Exercise brief
Determine how many lines of the records include "their", and answer with the number alone.

(Recorded data)
..............................

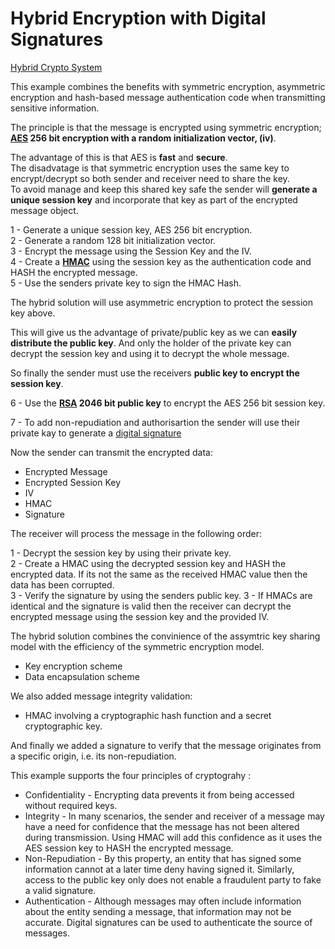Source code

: ﻿# Hybrid Encryption with Digital Signatures

[Hybrid Crypto System](https://en.wikipedia.org/wiki/Hybrid_cryptosystem)

This example combines the benefits with symmetric encryption, asymmetric encryption and hash-based message authentication code when transmitting sensitive information.

The principle is that the message is encrypted using symmetric encryption; **[AES](https://en.wikipedia.org/wiki/Advanced_Encryption_Standard) 256 bit encryption with a random initialization vector, (iv)**. 

The advantage of this is that AES is **fast** and **secure**.   
The disadvatage is that symmetric encryption uses the same key to encrypt/decrypt so both sender and receiver need to share the key.   
To avoid manage and keep this shared key safe the sender will **generate a unique session key** and incorporate that key as part of the encrypted message object. 

1 - Generate a unique session key, AES 256 bit encryption.  
2 - Generate a random 128 bit initialization vector.  
3 - Encrypt the message using the Session Key and the IV.  
4 - Create a **[HMAC](https://en.wikipedia.org/wiki/HMAC)** using the session key as the authentication code and HASH the encrypted message.  
5 - Use the senders private key to sign the HMAC Hash.  

The hybrid solution will use asymmetric encryption to protect the session key above. 

This will give us the advantage of private/public key as we can **easily distribute the public key**. 
And only the holder of the private key can decrypt the session key and using it to decrypt the whole message.

So finally the sender must use the receivers **public key to encrypt the session key**.

6 - Use the **[RSA](https://en.wikipedia.org/wiki/RSA_(cryptosystem)) 2046 bit public key** to encrypt the AES 256 bit session key.   

7 - To add non-repudiation and authorisartion the sender will use their private kay to generate a [digital signature](https://en.wikipedia.org/wiki/Digital_signature)    

Now the sender can transmit the encrypted data:

* Encrypted Message
* Encrypted Session Key
* IV
* HMAC 
* Signature

The receiver will process the message in the following order:

1 - Decrypt the session key by using their private key.  
2 - Create a HMAC using the decrypted session key and HASH the encrypted data. If its not the same as the received HMAC value then the data has been corrupted.   
3 - Verify the signature by using the senders public key.
3 - If HMACs are identical and the signature is valid then the receiver can decrypt the encrypted message using the session key and the provided IV.

The hybrid solution combines the convinience of the assymtric key sharing model with the efficiency of the symmetric encryption model. 

* Key encryption scheme  
* Data encapsulation scheme  

We also added message integrity validation:

* HMAC involving a cryptographic hash function and a secret cryptographic key.

And finally we added a signature to verify that the message originates from a specific origin, i.e. its non-repudiation.

This example supports the four principles of cryptograhy : 

- Confidentiality - Encrypting data prevents it from being accessed without required keys. 
- Integrity - In many scenarios, the sender and receiver of a message may have a need for confidence that the message has not been altered during transmission. Using HMAC will add this confidence as it uses the AES session key to HASH the encrypted message.
- Non-Repudiation - By this property, an entity that has signed some information cannot at a later time deny having signed it. Similarly, access to the public key only does not enable a fraudulent party to fake a valid signature.
- Authentication - 
Although messages may often include information about the entity sending a message, that information may not be accurate. Digital signatures can be used to authenticate the source of messages.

..............................

Task output
2